Over the past few years, it has been my immense privilege to meet and come to know women I now think of as Wangari Maathai’s daughters: Sitawa Namwalie, Wambui Mwangi, Shailja Patel, Njeri Wangari, Muthoni Garland, Mshai Mwangola—there are many others. I mean daughters in a sense perhaps best expressed in the founding Gikuyu myth: women of consequence who have the power to move and shape nations. Women for whom nations will be named and re-named.

I think of these women today on learning that Wangari Maathai has died. I think of them not only because of the sense of loss they must be experiencing, but because they are, to my mind, one of Wangari’s most precious legacies to Kenya and to the world. These are, I confess, overly bold claims to make for my friends. But they are claims that need to be made.

Wangari Maathai was the crazy tree-planting woman. She was a tree-hugger extraordinaire. While we were learning that Kenya was an “agricultural country” and greedy developers were trying to “industrialize” Kenya, Wangari was a beacon, teaching us that our earth mattered. She captured our imaginations by directing us toward other possible eco-futures, by thinking and living green before these expressions had been coined. Were it not for Wangari, Nairobi would have turned into the concrete, tree-less mess it is now much earlier in our eco-histories. Many of us owe her the Nairobi and Kenya we remember, when green city described our trees, not Safaricom billboards.

Yes, as I mourn her loss, I also celebrate her legacy: her precious daughters.

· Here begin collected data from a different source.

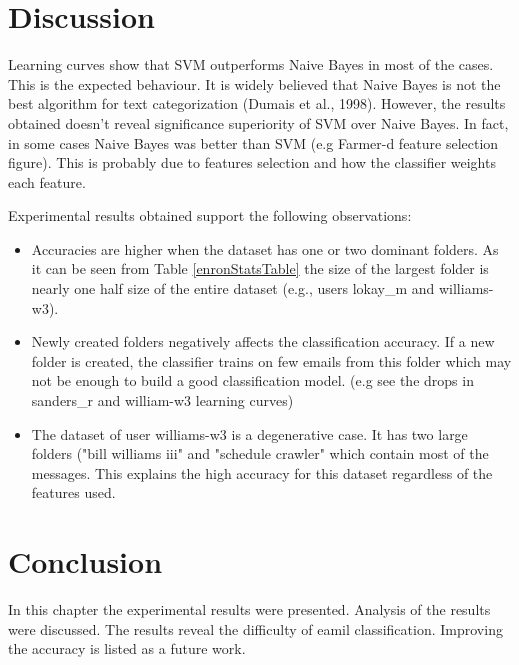 \section{Discussion}
Learning curves show that SVM outperforms Naive Bayes in most of the cases. This is the expected behaviour. It is widely believed that Naive Bayes is not the best algorithm for text categorization (Dumais et al., 1998)\cite{DHS98}.
However, the results obtained doesn't reveal significance superiority of SVM over Naive Bayes. In fact, in some cases Naive Bayes was better than SVM (e.g Farmer-d feature selection figure). This is probably due to features selection and how the classifier weights each feature.


Experimental results obtained support the following observations:
\begin{itemize}
\item Accuracies are higher when the dataset has one or two dominant folders. As it can be seen from Table \ref{enronStatsTable}
 the size of the largest folder is nearly one half size of the entire dataset (e.g., users lokay\_m and williams-w3).

\item Newly created folders negatively affects the classification accuracy. If a new folder is created, the classifier trains on few emails from this folder which may not be enough to build a good classification model. (e.g see the drops in sanders\_r and william-w3 learning curves)

\item The dataset of user williams-w3 is a degenerative case. It has two large folders ("bill williams iii" and "schedule crawler" which contain most of the messages. This explains the high accuracy for this dataset regardless of the features used.

\end{itemize}

\section{Conclusion}
In this chapter the experimental results were presented. Analysis of the results were discussed. The results reveal the difficulty of eamil classification. Improving the accuracy is listed as a future work.


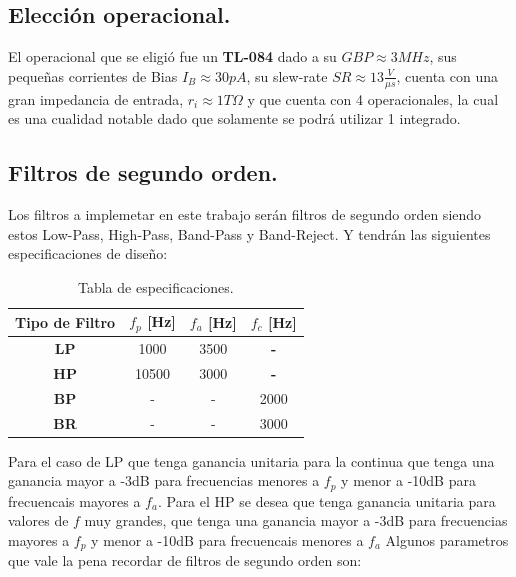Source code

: \subsection{Elección operacional.}
El operacional que se eligió fue un \textbf{TL-084} dado a su $GBP \approx 3MHz$, sus pequeñas corrientes de Bias $I_B \approx 30pA$, su slew-rate $SR \approx 13 \frac{V}{\mu s}$, cuenta con una gran impedancia de entrada, $ r_i \approx 1T \Omega $ y que cuenta con 4 operacionales, la cual es una cualidad notable dado que solamente se podrá utilizar 1 integrado.

 \flushleft
\subsection{Filtros de segundo orden.}
Los filtros a implemetar en este trabajo serán filtros de segundo orden siendo estos Low-Pass, High-Pass, Band-Pass y Band-Reject. Y tendrán las siguientes especificaciones de diseño:
\begin{table}[H]
\begin{center}
\begin{tabular}{|c|c|c|c|}
\hline
\textbf{Tipo de Filtro} & \textbf{$f_p$ [Hz]} & \textbf{$f_a$ [Hz]} & \textbf{$f_c$ [Hz]} \\ \hline
\textbf{LP}             & 1000                & 3500                & \textbf{-}          \\ \hline
\textbf{HP}             & 10500               & 3000                & \textbf{-}          \\ \hline
\textbf{BP}             & -                   & -                   & 2000                \\ \hline
\textbf{BR}             & -                   & -                   & 3000                \\ \hline
\end{tabular}
\caption{Tabla de especificaciones.}
\label{tab:specs}
\end{center}
\end{table}
Para el caso de LP que tenga ganancia unitaria para la continua que tenga una ganancia mayor a -3dB para frecuencias menores a $f_p$ y menor a -10dB para frecuencais mayores a $f_a$. Para el HP se desea que tenga ganancia unitaria para valores de $f$ muy grandes, que tenga una ganancia mayor a -3dB para frecuencias mayores a $f_p$ y menor a -10dB para frecuencais menores a $f_a$
Algunos parametros que vale la pena recordar de filtros de segundo orden son:
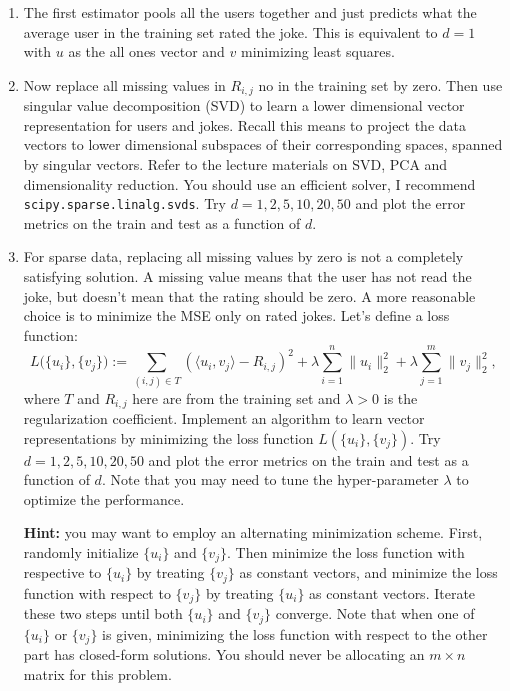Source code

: \documentclass{article}
\newcommand{\1}{\mathbf{1}}
\begin{document}
\begin{enumerate}
\item The first estimator pools all the users together and just predicts what the average user in the training set rated the joke. This is equivalent to $d=1$ with $u$ as the all ones vector and $v$ minimizing least squares.    

\item Now replace all missing values in $R_{i,j}$ no in the training set by zero. Then use singular value decomposition (SVD) to learn a lower dimensional vector representation for users and jokes. Recall this means to project the data vectors to lower dimensional subspaces of their corresponding spaces, spanned by singular vectors. Refer to the lecture materials on SVD, PCA and dimensionality reduction. You should use an efficient solver, I recommend \texttt{scipy.sparse.linalg.svds}. Try $d=1,2,5,10,20,50$ and plot the error metrics on the train and test as a function of $d$. 

\item For sparse data, replacing all missing values by zero is not a completely satisfying solution. A missing value means that the user has not read the joke, but doesn't mean that the rating should be zero. A more reasonable choice is to minimize the MSE only on rated jokes. Let's define a loss function:
\[
  L\Big(\{u_i\},\{v_j\}\Big) := \sum_{(i,j)\in T} (\langle u_i,v_j\rangle - R_{i,j})^2
  + \lambda \sum_{i=1}^n \|u_i\|_2^2 + \lambda \sum_{j=1}^m \|v_j\|_2^2,
\]
where $T$ and $R_{i,j}$ here are from the training set and $\lambda > 0$ is the regularization coefficient. Implement an algorithm to learn vector representations by minimizing the loss function $L(\{u_i\},\{v_j\})$.
Try $d=1,2,5,10,20,50$ and plot the error metrics on the train and test as a function of $d$. 
Note that you may need to tune the hyper-parameter $\lambda$ to optimize the performance.

{\bf Hint:} you may want to employ an alternating minimization scheme. First, randomly initialize $\{u_i\}$ and $\{v_j\}$. Then minimize the loss function with respective to $\{u_i\}$ by treating $\{v_j\}$ as constant vectors, and minimize the loss function with respect to $\{v_j\}$ by treating $\{u_i\}$ as constant vectors. Iterate these two steps until both $\{u_i\}$ and $\{v_j\}$ converge. Note that when one of $\{u_i\}$ or $\{v_j\}$ is given, minimizing the loss function with respect to the other part has closed-form solutions. You should never be allocating an $m \times n$ matrix for this problem. 


\end{enumerate}
\end{document}
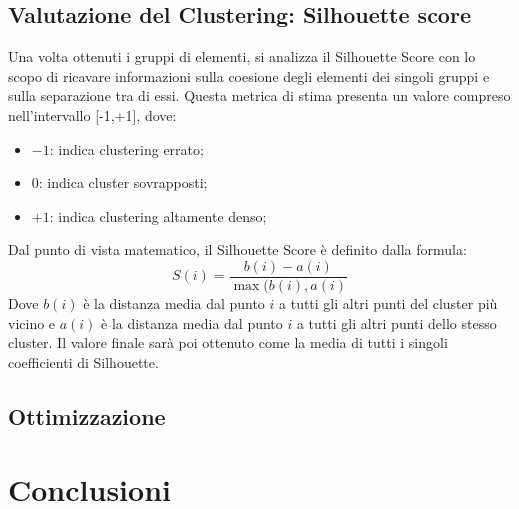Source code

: \documentclass[12pt,oneside]{article}
\begin{document}
    \begin{enumerate}
    \subsection{Valutazione del Clustering: Silhouette score}
    \begin{justify}
        Una volta ottenuti i gruppi di elementi, si analizza il Silhouette Score con lo scopo di ricavare informazioni sulla coesione degli elementi dei singoli gruppi e sulla separazione tra di essi. Questa metrica di stima presenta un valore compreso nell’intervallo [-1,+1], dove:
        \begin{itemize}
            \item $-1$: indica clustering errato;
    	\item  $0$: indica cluster sovrapposti;
    	\item $+1$: indica clustering altamente denso;
        \end{itemize}
        Dal punto di vista matematico, il Silhouette Score è definito dalla formula:
        \[
        S(i) = \frac{b(i) - a(i)}{\max(b(i), a(i)}
        \]
        Dove $b(i)$ è la distanza media dal punto $i$ a tutti gli altri punti del cluster più vicino e $a(i)$ è la distanza media dal punto $i$ a tutti gli altri punti dello stesso cluster.
        Il valore finale sarà poi ottenuto come la media di tutti i singoli coefficienti di Silhouette.
    \end{justify}
    \end{enumerate}

     \begin{enumerate}
     \subsection{Ottimizzazione}
     \end{enumerate}
\section{Conclusioni}

    
\end{document}
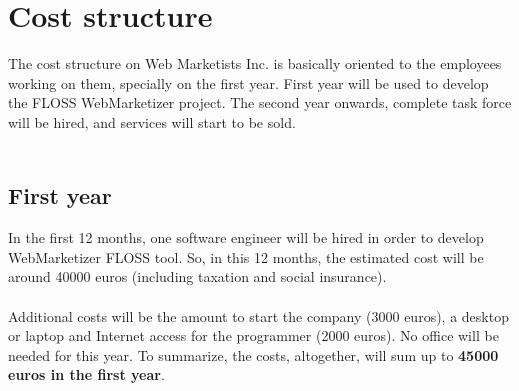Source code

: \documentclass[11pt]{article}
\begin{document}
\section{Cost structure}
The cost structure on Web Marketists Inc. is basically oriented to the employees working on them, specially on the first year. First year will be used to develop the FLOSS WebMarketizer project. The second year onwards, complete task force will be hired, and services will start to be sold.\\
\\
\subsection{First year}
In the first 12 months, one software engineer will be hired in order to develop WebMarketizer FLOSS tool. So, in this 12 months, the estimated cost will be around 40000 euros (including taxation and social insurance).\\
\\
Additional costs will be the amount to start the company (3000 euros), a desktop or laptop and Internet access for the programmer (2000 euros). No office will be needed for this year. To summarize, the costs, altogether, will sum up to \textbf{45000 euros in the first year}.
\end{document}
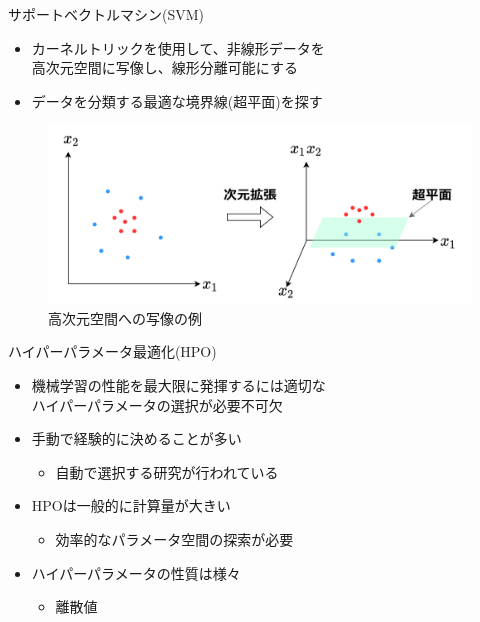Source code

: \documentclass[12pt, cjk, dvipdfmx]{beamer}
\begin{document}
\begin{frame}
\begin{columns}[t]
\begin{column}{0.490\linewidth}
\begin{mybox}{サポートベクトルマシン(SVM)}
\begin{itemize}
        
                  \item カーネルトリックを使用して、非線形データを\\高次元空間に写像し、線形分離可能にする 
                  \item データを分類する最適な境界線(超平面)を探す                
                \end{itemize}
                \begin{figure}
                  \centering
                  \includegraphics[width=0.9\linewidth]{syazou.png}
                  \caption{高次元空間への写像の例}
                 \end{figure}
            \end{mybox}
            \begin{mybox}{ハイパーパラメータ最適化(HPO)}
              \begin{itemize}
                \item 機械学習の性能を最大限に発揮するには適切な\\ハイパーパラメータの選択が必要不可欠
                \item 手動で経験的に決めることが多い
                \begin{itemize}
                  \item 自動で選択する研究が行われている
                \end{itemize}
                \item HPOは一般的に計算量が大きい
                \begin{itemize}
                  \item 効率的なパラメータ空間の探索が必要
                \end{itemize}
                \item ハイパーパラメータの性質は様々
                \begin{itemize}
                  \item 離散値

\end{itemize}
\end{itemize}
\end{mybox}
\end{column}
\end{columns}
\end{frame}
\end{document}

Wangari taught us how to be audacious: to speak and act fearlessly in the face of insurmountable odds. To care for futures yet to unfold. To care for strangers in worlds to come. To act with conviction. To care about the public spaces we share, and to ensure those spaces remained public. Indeed, the history of public space in Kenya is inextricably linked to Wangari’s name.

She made it possible for us to envision acting when we thought action was impossible. She acted to create beauty.

I celebrate her daughters because they continue to act and create new possibilities for being and acting in the world. As poets, actors, writers, scholars, performers, and photographers, they continue to expand our spaces for thinking and being. Like Wangari, they continue to believe in better possible futures. As they inhabit the spaces she helped to create, they also create other spaces for other women in Kenya and around the world to inhabit.

Like Wangari, they continue to believe in the potential of beauty in the world. For if Wangari was an eco-warrior, she was also an eco-artist, reminding us of the pleasures afforded by green trees on hot Nairobi days. Her daughters continue to believe in the power of art and beauty to shape social imaginaries.

Because Wangari believed in creating futures—a planted tree seedling is a promise to the future and a promise to the earth—it is only right to remember her as the promise she embodied, a promise that continues to live through her daughters.

Wangari, tata, I thank you for the Nairobi I am able to remember. And I thank you for your daughters.

**My mother said I should write something about Wangari as I was halfway through writing this post.

15 thoughts on “Wangari’s Daughters

  1. It is truly a shock that she is gone. She’s left us sad and bereft. As your wonderful tribute points out, she’s left an enduring legacy in those who bravely choose to follow her path and example. Thank you for the celebration of her legacy.